Riding Laser Beams to Space.
http://www.space.com/businesstechnology ... 00705.html

However, the lift to drag ratios at hypersonic speeds suggest we might
be able to increase the thrust and therefore the acceleration by
several times if the craft was designed for aerodynamic lift. See the
graph showing lift to drag ratio versus Mach number here:

Waverider Design.
http://www.aerospaceweb.org/design/wave ... ider.shtml

With airplanes you have the thrust directed horizontally to overcome
the drag force against forward motion and the lift provides the force
to keep the airplane aloft. Since subsonic L/D ratios can be 15 to 1
and higher the thrust required from the engines is much less than the
actual weight of the plane.
However, with beamed propulsion a key problem is the dimunition of the
power with distance, which decreases with the square of the distance so
you want to keep the distance short. The idea then in this case using
aerodynamic lift would be to use the thrust produced by the beamed
propulsion to overcome gravity and drag and use the lift force to
provide the higher acceleration to reach orbital velocity in a shorter
distance. Essentially the craft would be pointed upwards so that the
wings/lifting surfaces provide the "lift" in the horizontal direction.
The graph on the "Waverider Design" page shows the L/D ratio can be
about 7 to 8 at hypersonic speeds. For instance if the beamed
propulsion provided a thrust of 1 g to counter gravity plus 4 g's
against drag for a total of 5 g's in the vertical direction, then the
horizontal acceleration could be as much as 8*4 = 32 g's.
Note though it would be important to keep the craft oriented so that
so that the velocity vector is always pointed through the forward
centerline of the craft. When lift and drag calculations are made it's
always in regard to the craft moving so the airstream is flowing more
or less parallel over the wings/lifting surfaces, according to angle of
attack. If instead the airstream was flowing perpindicular to the plane
of the wings the lift would be much less and drag would be much greater
so the L/D ratio would be severely reduced. The aerodynamic control
surfaces would be used to keep the craft properly oriented.
Estimates for beamed propulsion are about 1 megawatt of power to send
1 kilogram to orbit. If say such beamed propulsion provided thrust for
5 g's of acceleration then the lifting force could provide 32 g's, or a
factor of 6 more.
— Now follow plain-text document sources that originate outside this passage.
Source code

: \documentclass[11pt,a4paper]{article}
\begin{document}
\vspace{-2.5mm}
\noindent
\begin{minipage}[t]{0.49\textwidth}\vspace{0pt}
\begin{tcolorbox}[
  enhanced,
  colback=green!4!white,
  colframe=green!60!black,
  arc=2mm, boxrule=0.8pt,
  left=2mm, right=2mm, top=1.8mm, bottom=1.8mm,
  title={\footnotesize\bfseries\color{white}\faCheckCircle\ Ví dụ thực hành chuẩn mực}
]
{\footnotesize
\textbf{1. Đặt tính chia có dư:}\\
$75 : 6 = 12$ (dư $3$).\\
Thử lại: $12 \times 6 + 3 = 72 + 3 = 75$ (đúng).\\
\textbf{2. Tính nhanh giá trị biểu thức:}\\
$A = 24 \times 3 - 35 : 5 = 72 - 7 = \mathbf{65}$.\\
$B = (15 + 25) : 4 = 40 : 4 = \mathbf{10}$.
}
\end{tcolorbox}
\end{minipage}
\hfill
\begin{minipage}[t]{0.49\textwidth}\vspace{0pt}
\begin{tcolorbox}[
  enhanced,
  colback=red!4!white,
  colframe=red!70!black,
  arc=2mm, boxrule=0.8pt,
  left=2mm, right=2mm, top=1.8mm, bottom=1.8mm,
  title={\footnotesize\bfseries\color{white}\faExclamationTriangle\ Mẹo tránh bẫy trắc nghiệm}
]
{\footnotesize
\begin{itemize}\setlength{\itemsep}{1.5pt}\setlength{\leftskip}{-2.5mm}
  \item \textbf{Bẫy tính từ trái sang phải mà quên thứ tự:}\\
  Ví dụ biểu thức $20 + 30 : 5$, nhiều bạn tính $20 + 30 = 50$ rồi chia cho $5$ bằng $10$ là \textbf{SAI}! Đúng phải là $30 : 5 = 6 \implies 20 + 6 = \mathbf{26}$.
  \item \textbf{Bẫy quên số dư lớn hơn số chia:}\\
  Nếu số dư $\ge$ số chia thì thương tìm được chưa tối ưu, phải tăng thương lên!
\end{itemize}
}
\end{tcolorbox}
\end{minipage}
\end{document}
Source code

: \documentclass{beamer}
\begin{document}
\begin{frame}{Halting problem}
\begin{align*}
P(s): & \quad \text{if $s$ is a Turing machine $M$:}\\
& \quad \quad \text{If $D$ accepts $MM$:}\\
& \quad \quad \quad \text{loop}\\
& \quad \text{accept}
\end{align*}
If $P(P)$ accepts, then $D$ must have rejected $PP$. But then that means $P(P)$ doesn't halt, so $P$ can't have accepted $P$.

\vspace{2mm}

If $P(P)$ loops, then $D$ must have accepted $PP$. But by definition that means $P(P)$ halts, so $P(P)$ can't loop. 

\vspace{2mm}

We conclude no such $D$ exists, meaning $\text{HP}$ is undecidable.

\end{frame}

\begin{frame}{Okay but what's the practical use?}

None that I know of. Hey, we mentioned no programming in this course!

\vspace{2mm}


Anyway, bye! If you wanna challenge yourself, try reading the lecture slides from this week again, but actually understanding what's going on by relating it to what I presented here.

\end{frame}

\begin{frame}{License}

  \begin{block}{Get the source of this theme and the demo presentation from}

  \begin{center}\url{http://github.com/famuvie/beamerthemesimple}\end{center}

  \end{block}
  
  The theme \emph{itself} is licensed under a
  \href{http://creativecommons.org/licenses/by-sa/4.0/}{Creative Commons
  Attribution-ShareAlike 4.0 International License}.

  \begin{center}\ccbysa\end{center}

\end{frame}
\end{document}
So the distance required would be smaller by a factor
6. This means the power required would be smaller by a factor 6^2 = 36.
Then 36 times greater mass could be lifted for the same power. This is
dependent though on how much acceleration beamed propulsion could
provide. If it were 7 g's then the lifting acceleration would be 8*6 =
48 g's, about a factor of 7 more. Then the power required would be less
by 7^2 = 49, and 49 times greater mass could be lifted.
There are apparently megawatt class lasers already in operation:

Mid-Infrared Advanced Chemical Laser (MIRACL).
http://www.fas.org/spp/military/program/asat/miracl.htm

Let's say they are at the 10 megawatt stage now. Then this could
accelerate 10 kilos to orbit. Then with aerodynamic lift it could lift
perhaps 360 kilos to orbit, which is the size of a small sized
satellite.

Bob Clark

Here's one scenario in which this could be useful. I was trying to find a trajectory that would minimize the *straight-line* distance to a laser/microwave power trasmitter that nevertheless could provide a long distance of travel for a slow build up of speed. For this purpose I wanted the acceleration in the velocity direction to be low since I wanted the beamed power to provide this acceleration.
The obvious thing to try would be for the craft to travel in a circle and let
the beamed power just slowly build up the speed by the craft's going around
and around in a circle, while the distance to the transmitter stayed constant.
Let's say you wanted the radius to be no more than 100 km say, much shorter
than the 2000 km or so horizontal distance required for the space shuttle. But
if you wanted the final speed to be say 7000 m/s then the radial acceleration
would be v^2/r = 7000^2/100,000 = 49,000,000/100,000 = 490 m/s^2, about 49
g's. But then you're in a worse situation than before because of the high
power required to maintain this acceleration IF this high acceleration were
provided by the beamed power system.
So the idea is not to use the beamed power for this radial acceleration but
instead to provide this by the lifting force. Note that this lifting force
would be radial since it is perpindicular to the velocity vector.
So the idea would be for the beamed power to provide a little more
acceleration than the drag so there would be a slow, gradual build up of
speed around the circle and even at a maximum speed of 7000 m/s, the beamed
power would only have to provide 1/8 the acceleration provided by the lift or
49/8, about 6 g's.



Bob Clark

No, if the beam is focused then it is not an inverse square relationship. The inverse square assumes energy is radiated equally in all directions, like light from a light bulb with no reflector or shade. If the beam were perfectly focused, there would be no loss with distance at all, power a million miles away would be the same as one mile away. Of course perfect focus is not possible, but pretty good focus is. So you might see a 1.1x increase in power with a 10x decrease in distance, but not 10x.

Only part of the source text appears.